It has been written that
“music soothes the savage breast.” In the days immediately
following September 11, 2001, Mary learned with the people of New York
that music can soothe the saddened and shocked heart as well.
A week after the attacks, she made her role debut as Giulietta
in Bellini’s I Capuleti e I Montecchi at New York City Opera.
The impact was something she’ll never forget. “I felt such
a connection to the audience,” says Mary. “We refused to
be scared away – you knew that we all were determined to be there.

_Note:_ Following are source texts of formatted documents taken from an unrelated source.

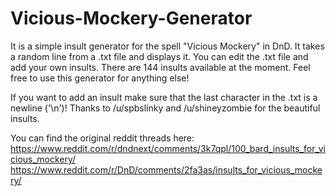 # Vicious-Mockery-Generator
It is a simple insult generator for the spell "Vicious Mockery" in DnD. It takes a random line from a .txt file and displays it. You can edit the .txt file and add your own insults. There are 144 insults available at the moment. Feel free to use this generator for anything else!

If you want to add an insult make sure that the last character in the .txt is a newline ('\n')!
Thanks to /u/spbslinky and /u/shineyzombie for the beautiful insults.

You can find the original reddit threads here:
https://www.reddit.com/r/dndnext/comments/3k7qpl/100_bard_insults_for_vicious_mockery/
https://www.reddit.com/r/DnD/comments/2fa3as/insults_for_vicious_mockery/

We wanted to escape, to hear beautiful music and be transported to a
different time, a different world. And yet the sadness and suffering
in the story itself had so much in common with what was going on that
you couldn’t help but be truly moved each night, in a way that
was unique for that terrible time.”
The emotion that’s so well captured in the writing of Bellini
– emotions shared by so many during those evenings – is
what draws Mary to bel canto in general. “There are so many feelings
that the style conveys, and they’re all so clearly articulated
in the precision of the musical writing. There is absolutely no room
for anything other than pure, unadulterated sound, continuously flowing
out of you. You shape, caress and stretch, crescendo and then pull that
sound back to almost nothing at all, floating on this very transparent
orchestration underneath you. It’s the closest thing you can come
to singing naked, both technically and emotionally.”